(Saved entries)
== Segment start ==

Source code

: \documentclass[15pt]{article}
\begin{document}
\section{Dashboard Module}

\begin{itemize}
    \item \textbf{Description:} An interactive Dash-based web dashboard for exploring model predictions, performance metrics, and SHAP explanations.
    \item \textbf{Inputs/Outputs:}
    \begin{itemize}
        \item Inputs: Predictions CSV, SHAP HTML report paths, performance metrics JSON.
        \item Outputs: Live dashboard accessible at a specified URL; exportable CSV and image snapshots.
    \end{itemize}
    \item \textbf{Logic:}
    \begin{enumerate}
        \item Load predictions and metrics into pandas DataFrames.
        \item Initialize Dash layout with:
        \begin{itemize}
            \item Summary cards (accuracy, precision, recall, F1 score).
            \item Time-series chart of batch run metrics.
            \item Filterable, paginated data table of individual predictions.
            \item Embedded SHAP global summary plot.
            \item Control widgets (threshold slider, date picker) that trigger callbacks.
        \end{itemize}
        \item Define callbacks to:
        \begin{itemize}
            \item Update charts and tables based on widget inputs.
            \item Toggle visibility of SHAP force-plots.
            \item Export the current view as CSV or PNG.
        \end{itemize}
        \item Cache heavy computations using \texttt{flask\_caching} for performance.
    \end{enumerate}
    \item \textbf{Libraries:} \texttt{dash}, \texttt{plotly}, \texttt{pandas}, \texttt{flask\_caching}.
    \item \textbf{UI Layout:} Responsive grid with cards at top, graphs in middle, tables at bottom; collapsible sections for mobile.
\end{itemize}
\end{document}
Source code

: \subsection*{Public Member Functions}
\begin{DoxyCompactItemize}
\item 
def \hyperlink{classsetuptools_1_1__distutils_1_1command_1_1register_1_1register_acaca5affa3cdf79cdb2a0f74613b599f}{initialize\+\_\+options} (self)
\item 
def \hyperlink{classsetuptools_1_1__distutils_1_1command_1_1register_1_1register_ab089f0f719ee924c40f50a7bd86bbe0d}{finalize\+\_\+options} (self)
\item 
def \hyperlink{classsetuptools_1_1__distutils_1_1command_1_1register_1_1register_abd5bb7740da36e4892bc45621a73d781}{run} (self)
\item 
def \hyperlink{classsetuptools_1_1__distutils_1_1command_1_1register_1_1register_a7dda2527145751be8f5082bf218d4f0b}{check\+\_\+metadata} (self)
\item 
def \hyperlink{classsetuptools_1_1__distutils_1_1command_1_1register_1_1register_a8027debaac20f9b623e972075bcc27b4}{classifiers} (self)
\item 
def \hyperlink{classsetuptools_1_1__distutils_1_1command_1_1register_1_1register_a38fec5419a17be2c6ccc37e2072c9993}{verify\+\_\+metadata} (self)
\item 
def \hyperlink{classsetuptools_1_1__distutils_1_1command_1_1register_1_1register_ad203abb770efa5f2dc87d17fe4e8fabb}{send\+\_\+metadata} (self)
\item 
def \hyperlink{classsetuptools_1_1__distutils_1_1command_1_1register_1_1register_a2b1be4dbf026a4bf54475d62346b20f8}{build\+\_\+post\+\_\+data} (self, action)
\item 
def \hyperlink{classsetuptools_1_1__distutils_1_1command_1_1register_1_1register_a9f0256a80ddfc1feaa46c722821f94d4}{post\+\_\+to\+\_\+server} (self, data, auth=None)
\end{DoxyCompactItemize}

== Segment end ==

_ABOUT THIS TASK:_ Reproduce the entries above in full by retyping them exactly.

_ANSWER SECTION:_
Source code

: \documentclass[15pt]{article}
\begin{document}
\section{Dashboard Module}

\begin{itemize}
    \item \textbf{Description:} An interactive Dash-based web dashboard for exploring model predictions, performance metrics, and SHAP explanations.
    \item \textbf{Inputs/Outputs:}
    \begin{itemize}
        \item Inputs: Predictions CSV, SHAP HTML report paths, performance metrics JSON.
        \item Outputs: Live dashboard accessible at a specified URL; exportable CSV and image snapshots.
    \end{itemize}
    \item \textbf{Logic:}
    \begin{enumerate}
        \item Load predictions and metrics into pandas DataFrames.
        \item Initialize Dash layout with:
        \begin{itemize}
            \item Summary cards (accuracy, precision, recall, F1 score).
            \item Time-series chart of batch run metrics.
            \item Filterable, paginated data table of individual predictions.
            \item Embedded SHAP global summary plot.
            \item Control widgets (threshold slider, date picker) that trigger callbacks.
        \end{itemize}
        \item Define callbacks to:
        \begin{itemize}
            \item Update charts and tables based on widget inputs.
            \item Toggle visibility of SHAP force-plots.
            \item Export the current view as CSV or PNG.
        \end{itemize}
        \item Cache heavy computations using \texttt{flask\_caching} for performance.
    \end{enumerate}
    \item \textbf{Libraries:} \texttt{dash}, \texttt{plotly}, \texttt{pandas}, \texttt{flask\_caching}.
    \item \textbf{UI Layout:} Responsive grid with cards at top, graphs in middle, tables at bottom; collapsible sections for mobile.
\end{itemize}
\end{document}
Source code

: \subsection*{Public Member Functions}
\begin{DoxyCompactItemize}
\item 
def \hyperlink{classsetuptools_1_1__distutils_1_1command_1_1register_1_1register_acaca5affa3cdf79cdb2a0f74613b599f}{initialize\+\_\+options} (self)
\item 
def \hyperlink{classsetuptools_1_1__distutils_1_1command_1_1register_1_1register_ab089f0f719ee924c40f50a7bd86bbe0d}{finalize\+\_\+options} (self)
\item 
def \hyperlink{classsetuptools_1_1__distutils_1_1command_1_1register_1_1register_abd5bb7740da36e4892bc45621a73d781}{run} (self)
\item 
def \hyperlink{classsetuptools_1_1__distutils_1_1command_1_1register_1_1register_a7dda2527145751be8f5082bf218d4f0b}{check\+\_\+metadata} (self)
\item 
def \hyperlink{classsetuptools_1_1__distutils_1_1command_1_1register_1_1register_a8027debaac20f9b623e972075bcc27b4}{classifiers} (self)
\item 
def \hyperlink{classsetuptools_1_1__distutils_1_1command_1_1register_1_1register_a38fec5419a17be2c6ccc37e2072c9993}{verify\+\_\+metadata} (self)
\item 
def \hyperlink{classsetuptools_1_1__distutils_1_1command_1_1register_1_1register_ad203abb770efa5f2dc87d17fe4e8fabb}{send\+\_\+metadata} (self)
\item 
def \hyperlink{classsetuptools_1_1__distutils_1_1command_1_1register_1_1register_a2b1be4dbf026a4bf54475d62346b20f8}{build\+\_\+post\+\_\+data} (self, action)
\item 
def \hyperlink{classsetuptools_1_1__distutils_1_1command_1_1register_1_1register_a9f0256a80ddfc1feaa46c722821f94d4}{post\+\_\+to\+\_\+server} (self, data, auth=None)
\end{DoxyCompactItemize}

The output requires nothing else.